Collected data entries:

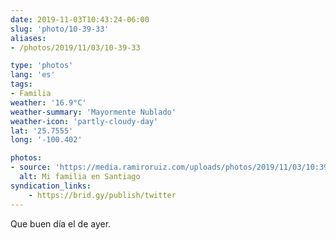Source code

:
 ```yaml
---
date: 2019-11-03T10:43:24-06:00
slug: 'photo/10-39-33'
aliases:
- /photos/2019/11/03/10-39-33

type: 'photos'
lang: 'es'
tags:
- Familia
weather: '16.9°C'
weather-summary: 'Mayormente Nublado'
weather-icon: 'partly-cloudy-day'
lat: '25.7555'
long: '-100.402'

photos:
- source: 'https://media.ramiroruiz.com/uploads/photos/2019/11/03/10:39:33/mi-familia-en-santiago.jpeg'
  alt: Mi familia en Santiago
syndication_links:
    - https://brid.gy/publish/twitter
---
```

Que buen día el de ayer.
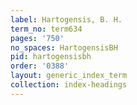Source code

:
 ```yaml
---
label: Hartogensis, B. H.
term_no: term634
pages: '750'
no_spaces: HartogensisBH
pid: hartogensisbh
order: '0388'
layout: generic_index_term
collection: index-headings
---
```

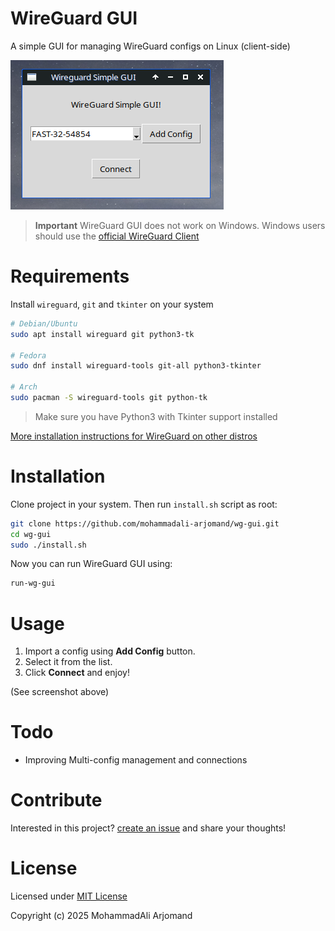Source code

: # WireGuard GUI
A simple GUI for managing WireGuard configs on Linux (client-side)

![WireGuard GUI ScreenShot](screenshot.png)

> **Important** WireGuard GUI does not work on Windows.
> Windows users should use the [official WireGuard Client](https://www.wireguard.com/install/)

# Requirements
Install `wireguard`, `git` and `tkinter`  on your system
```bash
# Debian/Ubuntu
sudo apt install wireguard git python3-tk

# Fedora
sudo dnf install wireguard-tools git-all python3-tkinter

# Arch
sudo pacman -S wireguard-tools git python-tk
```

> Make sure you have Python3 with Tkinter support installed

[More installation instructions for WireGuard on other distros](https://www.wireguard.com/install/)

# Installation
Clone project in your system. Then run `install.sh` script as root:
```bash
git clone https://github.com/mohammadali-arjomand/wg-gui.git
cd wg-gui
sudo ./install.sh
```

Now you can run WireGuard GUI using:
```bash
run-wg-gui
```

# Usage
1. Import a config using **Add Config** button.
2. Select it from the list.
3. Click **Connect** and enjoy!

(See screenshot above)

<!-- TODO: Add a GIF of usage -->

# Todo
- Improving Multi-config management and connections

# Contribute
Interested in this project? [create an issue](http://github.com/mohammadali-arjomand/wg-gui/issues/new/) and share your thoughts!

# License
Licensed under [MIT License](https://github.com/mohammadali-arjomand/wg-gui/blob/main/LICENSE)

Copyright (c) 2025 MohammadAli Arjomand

==

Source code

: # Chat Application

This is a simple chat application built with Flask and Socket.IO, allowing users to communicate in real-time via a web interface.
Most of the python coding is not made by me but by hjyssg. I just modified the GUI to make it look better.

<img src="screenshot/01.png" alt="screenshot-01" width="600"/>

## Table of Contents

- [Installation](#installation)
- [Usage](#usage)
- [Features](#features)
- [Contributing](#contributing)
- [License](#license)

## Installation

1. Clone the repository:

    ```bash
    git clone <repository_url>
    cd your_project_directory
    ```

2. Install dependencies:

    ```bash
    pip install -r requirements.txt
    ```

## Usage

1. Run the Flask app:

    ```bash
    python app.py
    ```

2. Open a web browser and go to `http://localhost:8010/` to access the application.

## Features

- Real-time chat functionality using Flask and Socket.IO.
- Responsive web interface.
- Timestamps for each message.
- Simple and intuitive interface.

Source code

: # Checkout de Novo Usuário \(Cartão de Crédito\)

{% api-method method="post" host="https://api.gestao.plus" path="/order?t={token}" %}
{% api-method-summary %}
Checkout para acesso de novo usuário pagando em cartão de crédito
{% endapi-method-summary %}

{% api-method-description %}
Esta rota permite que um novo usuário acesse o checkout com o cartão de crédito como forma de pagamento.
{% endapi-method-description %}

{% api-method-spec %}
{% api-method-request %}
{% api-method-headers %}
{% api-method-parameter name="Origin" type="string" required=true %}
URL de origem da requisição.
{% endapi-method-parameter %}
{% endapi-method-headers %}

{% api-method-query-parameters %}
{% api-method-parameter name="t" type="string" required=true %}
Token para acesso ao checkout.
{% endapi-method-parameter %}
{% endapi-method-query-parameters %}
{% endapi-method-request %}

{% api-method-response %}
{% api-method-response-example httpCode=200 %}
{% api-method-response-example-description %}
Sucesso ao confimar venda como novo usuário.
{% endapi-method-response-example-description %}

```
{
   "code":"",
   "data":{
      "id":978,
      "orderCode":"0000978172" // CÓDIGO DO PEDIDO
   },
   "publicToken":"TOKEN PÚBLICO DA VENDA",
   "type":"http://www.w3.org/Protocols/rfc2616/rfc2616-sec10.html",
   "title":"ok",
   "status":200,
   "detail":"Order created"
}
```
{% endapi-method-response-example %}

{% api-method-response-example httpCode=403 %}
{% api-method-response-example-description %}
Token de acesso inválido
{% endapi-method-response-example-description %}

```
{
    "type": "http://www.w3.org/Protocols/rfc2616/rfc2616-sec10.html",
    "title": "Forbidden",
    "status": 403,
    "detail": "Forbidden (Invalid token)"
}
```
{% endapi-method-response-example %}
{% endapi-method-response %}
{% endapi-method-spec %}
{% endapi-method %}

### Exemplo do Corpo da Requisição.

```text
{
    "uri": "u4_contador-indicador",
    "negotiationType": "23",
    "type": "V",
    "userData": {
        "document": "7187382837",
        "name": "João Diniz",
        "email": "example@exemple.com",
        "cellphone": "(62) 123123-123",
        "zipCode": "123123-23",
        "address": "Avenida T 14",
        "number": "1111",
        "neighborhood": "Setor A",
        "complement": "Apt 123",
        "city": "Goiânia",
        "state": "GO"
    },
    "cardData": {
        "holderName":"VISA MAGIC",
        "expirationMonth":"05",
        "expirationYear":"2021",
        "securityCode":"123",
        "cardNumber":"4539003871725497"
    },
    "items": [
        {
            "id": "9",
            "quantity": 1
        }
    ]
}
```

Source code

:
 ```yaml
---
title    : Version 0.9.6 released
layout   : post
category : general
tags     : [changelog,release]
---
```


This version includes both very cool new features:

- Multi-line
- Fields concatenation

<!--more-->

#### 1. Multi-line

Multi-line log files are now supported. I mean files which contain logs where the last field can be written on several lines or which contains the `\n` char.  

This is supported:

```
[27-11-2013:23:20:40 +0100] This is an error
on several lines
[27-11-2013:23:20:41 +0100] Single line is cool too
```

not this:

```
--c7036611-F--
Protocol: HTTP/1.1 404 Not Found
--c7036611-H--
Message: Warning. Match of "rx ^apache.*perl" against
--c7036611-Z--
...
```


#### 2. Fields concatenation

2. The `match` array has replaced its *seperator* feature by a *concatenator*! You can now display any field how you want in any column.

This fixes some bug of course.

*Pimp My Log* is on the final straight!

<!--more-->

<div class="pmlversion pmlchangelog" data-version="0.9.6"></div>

PROBLEM TO SOLVE - Pick out and copy the lines of the entries that hold the string "parameters".

RESULT BELOW -
{% api-method-query-parameters %}
{% endapi-method-query-parameters %}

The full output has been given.